В этом отношении совершенно другую картину представляла кафедра ботаники. Здесь профессором был Владимир Митрофанович Арнольди, человек особого склада, все действия которого буквально пронизывала глубокая и искренняя патетичность. Чувствовалось, что университет и ботаника для Арнольди не «служба», а «служение». Это впечатление усиливалось и манерой его речи: несколько поспешной, с небольшим заиканием и пришепетыванием. На лекциях с одинаковым увлечением он говорил и о формах листьев, и о проблемах эволюции. Арнольди являлся популярным общественным деятелем, одним из создателей Высших женских курсов и первой гимназии с совместным обучением. Ботанический институт, как мы называли эту кафедру, и ботанический сад всегда заполняли студенты, получавшие ответственные научные задания, преимущественно в области альгологии — изучения водорослей. Мы, новички, еще застали здесь старших студентов, уже ставших специалистами: А. А. Коршикова, быстро снискавшего себе европейскую известность тончайшими исследованиями хламидомонад, Д. О. Свиренко, занимавшегося евгленовыми водорослями, Я. В. Ролла — плодовитого исследователя десмидиевых, Т. Д. Страхова, изучавшего низшие грибы [2].

Занимался здесь и мой старый знакомый — А. Ф. Ткачев.

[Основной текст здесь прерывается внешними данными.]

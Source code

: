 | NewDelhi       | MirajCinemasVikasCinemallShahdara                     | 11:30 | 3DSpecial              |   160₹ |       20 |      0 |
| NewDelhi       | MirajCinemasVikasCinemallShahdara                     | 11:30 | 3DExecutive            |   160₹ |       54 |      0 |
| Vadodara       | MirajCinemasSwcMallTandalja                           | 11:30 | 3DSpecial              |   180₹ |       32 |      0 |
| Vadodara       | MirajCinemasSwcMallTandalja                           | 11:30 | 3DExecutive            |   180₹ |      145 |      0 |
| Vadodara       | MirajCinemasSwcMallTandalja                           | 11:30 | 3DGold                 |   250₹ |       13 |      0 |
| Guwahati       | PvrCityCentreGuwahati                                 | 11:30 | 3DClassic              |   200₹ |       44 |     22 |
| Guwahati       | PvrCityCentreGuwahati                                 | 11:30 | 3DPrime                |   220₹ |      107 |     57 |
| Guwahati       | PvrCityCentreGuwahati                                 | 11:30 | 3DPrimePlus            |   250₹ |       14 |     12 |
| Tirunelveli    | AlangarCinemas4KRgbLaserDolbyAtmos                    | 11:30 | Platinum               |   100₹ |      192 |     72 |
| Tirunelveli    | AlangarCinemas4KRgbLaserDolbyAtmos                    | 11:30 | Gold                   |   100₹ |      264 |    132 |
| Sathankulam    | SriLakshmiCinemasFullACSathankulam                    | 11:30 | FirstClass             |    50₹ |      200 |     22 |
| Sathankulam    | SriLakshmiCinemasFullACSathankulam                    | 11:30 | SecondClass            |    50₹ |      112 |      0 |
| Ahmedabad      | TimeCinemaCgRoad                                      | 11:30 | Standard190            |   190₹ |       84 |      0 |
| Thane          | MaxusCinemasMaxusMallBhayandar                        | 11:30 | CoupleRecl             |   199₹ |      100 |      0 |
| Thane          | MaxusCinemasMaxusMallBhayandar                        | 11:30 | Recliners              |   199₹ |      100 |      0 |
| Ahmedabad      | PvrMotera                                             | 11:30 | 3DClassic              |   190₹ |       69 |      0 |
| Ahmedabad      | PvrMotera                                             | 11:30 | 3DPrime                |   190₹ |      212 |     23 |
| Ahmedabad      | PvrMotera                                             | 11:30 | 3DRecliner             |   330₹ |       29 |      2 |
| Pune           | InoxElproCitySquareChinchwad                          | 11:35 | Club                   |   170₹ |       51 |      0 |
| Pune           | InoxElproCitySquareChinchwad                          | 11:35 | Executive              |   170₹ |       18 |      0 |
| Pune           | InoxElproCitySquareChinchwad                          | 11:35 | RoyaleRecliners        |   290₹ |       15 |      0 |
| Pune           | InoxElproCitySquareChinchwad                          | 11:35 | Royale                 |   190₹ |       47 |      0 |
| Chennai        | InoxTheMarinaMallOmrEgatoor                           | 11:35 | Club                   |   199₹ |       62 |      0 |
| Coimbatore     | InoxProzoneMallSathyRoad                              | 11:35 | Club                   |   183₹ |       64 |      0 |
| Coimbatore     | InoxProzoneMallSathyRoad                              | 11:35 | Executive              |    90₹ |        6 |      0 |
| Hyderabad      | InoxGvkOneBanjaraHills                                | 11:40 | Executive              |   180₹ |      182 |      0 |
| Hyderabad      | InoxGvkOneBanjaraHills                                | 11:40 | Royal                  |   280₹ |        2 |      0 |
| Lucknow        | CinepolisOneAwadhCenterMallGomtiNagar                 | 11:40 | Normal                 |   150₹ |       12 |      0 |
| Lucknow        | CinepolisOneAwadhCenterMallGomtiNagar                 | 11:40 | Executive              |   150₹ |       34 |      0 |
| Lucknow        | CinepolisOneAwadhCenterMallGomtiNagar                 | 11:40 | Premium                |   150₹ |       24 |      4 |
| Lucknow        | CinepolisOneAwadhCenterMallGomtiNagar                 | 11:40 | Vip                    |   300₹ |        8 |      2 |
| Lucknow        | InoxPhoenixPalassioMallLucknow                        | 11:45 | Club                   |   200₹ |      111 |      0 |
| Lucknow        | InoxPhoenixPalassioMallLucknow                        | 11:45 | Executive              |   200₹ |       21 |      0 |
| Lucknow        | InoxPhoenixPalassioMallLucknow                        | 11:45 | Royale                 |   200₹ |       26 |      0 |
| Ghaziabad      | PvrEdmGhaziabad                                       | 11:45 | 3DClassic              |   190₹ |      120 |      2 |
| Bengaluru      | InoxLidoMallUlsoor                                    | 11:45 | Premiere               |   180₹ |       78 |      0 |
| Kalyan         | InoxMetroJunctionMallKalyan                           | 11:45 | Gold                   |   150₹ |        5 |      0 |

За годы, что мы с ним не виделись, он побывал на нескольких факультетах, жил за границей среди русских эмигрантов, а теперь решил всерьез вернуться к ботанике. Он совершенно не изменился ни по внешности — спокойный голубоглазый блондин, ни по характеру — энтузиаст и искатель, но что в нем появилось — это политическая определенность. Ткачев стал большевиком, а не просто социал-демократом, каким я его знал раньше. Это и определило его будущую судьбу как крупного партийного деятеля и одного из первых наркомов труда Украины. Но сейчас он был охвачен жаждой исследовательской работы и стремлением настроить каждого на этот лад. На десять лет старше почти всех первокурсников, он не позволял нам называть его Александром Федоровичем, а требовал такого же обращения, как ко всем студентам.